Mr Trump is strongly opposing plans for an offshore development near his new £1bn golf resort in Aberdeenshire.
He made his comments to the Scottish Parliament’s economy, energy and tourism committee.
The businessman’s comments are at odds with the Scottish government’s drive to turn the country into Europe’s green capital.
Mr Trump was quizzed by MSPs sitting on the committee, which is holding an inquiry into whether the government can meet its green energy targets.
Ministers want to see Scotland generating the equivalent of 100% of its own electricity demand from renewable resources by 2020.
Mr Trump said he supported renewable developments like wave and tidal power, but said the use of wind farms was “one of the most serious problems Scotland will have or has had”.
He told MSPs: “Many countries have decided they don’t want wind because it doesn’t work without massive subsidies – it kills massive amounts of birds and wildlife and there are lots of other reasons.
“It’s a very inefficient form of energy. It’s an energy that, when you need it most, you don’t get it because the wind isn’t blowing.
“They are so unattractive, so ugly, so noisy and so dangerous that, if Scotland does this, I think Scotland will be in serious trouble – I think you’ll lose your tourism industry to Ireland and lots of other places that are laughing at what Scotland is doing.”
Mr Trump has hit out at an application for 11 turbines off Aberdeen Bay, 2km (1.2 miles) from his golf resort.
The European Offshore Wind Deployment Centre is a £150m joint venture by utility company Vattenfall, engineering firm Technip and Aberdeen Renewable Energy Group.
But Mr Trump, whose organisation said it would be prepared to spend up to £10m fighting such developments, argued the Aberdeen Bay project would spoil the sea views for his customers.
Scottish ministers have yet to make a decision on whether to approve the project.
Mr Trump said of his resort: “I don’t want to see it destroyed by having 11 monstrosities built looming over it, literally one mile away.
“I’ve spent a tremendous amount of money – debt free, no debt on the property – building what many are already considering to be the greatest golf course anywhere in the world.”
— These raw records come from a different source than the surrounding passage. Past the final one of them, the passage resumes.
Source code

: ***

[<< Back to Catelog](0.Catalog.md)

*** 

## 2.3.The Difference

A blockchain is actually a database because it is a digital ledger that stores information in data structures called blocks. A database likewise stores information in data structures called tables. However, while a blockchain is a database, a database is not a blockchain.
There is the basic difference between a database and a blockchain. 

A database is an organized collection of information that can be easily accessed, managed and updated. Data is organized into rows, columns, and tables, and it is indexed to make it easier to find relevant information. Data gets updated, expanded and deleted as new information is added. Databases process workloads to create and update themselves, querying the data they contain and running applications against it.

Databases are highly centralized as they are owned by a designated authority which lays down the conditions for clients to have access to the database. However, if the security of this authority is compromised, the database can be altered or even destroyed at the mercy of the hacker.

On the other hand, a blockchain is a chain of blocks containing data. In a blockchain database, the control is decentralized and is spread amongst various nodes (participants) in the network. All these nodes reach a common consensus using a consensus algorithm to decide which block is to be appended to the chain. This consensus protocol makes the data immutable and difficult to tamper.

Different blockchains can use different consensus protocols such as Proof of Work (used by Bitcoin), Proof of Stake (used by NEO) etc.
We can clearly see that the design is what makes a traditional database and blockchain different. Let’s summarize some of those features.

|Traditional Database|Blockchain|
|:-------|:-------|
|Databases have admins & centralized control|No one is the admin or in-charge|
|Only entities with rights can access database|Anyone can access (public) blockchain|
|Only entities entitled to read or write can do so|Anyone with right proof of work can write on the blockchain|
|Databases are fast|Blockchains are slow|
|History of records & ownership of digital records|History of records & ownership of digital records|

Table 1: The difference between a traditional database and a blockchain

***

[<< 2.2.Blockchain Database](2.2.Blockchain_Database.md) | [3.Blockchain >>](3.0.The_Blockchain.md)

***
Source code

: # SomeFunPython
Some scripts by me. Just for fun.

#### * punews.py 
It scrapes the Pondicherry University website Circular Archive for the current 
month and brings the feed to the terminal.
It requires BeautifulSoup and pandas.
The Scottish government said offshore wind was worth £30bn of investment to Scotland, and could create up to 28,000 Scottish jobs.
The Scottish government has also disputed Mr Trump’s claims over wind farms damaging tourism, saying visitor numbers – including those from North America – were on the rise.
When asked by the committee to provide statistical evidence that wind farms were killing tourism, Mr Trump replied: “I am the evidence”.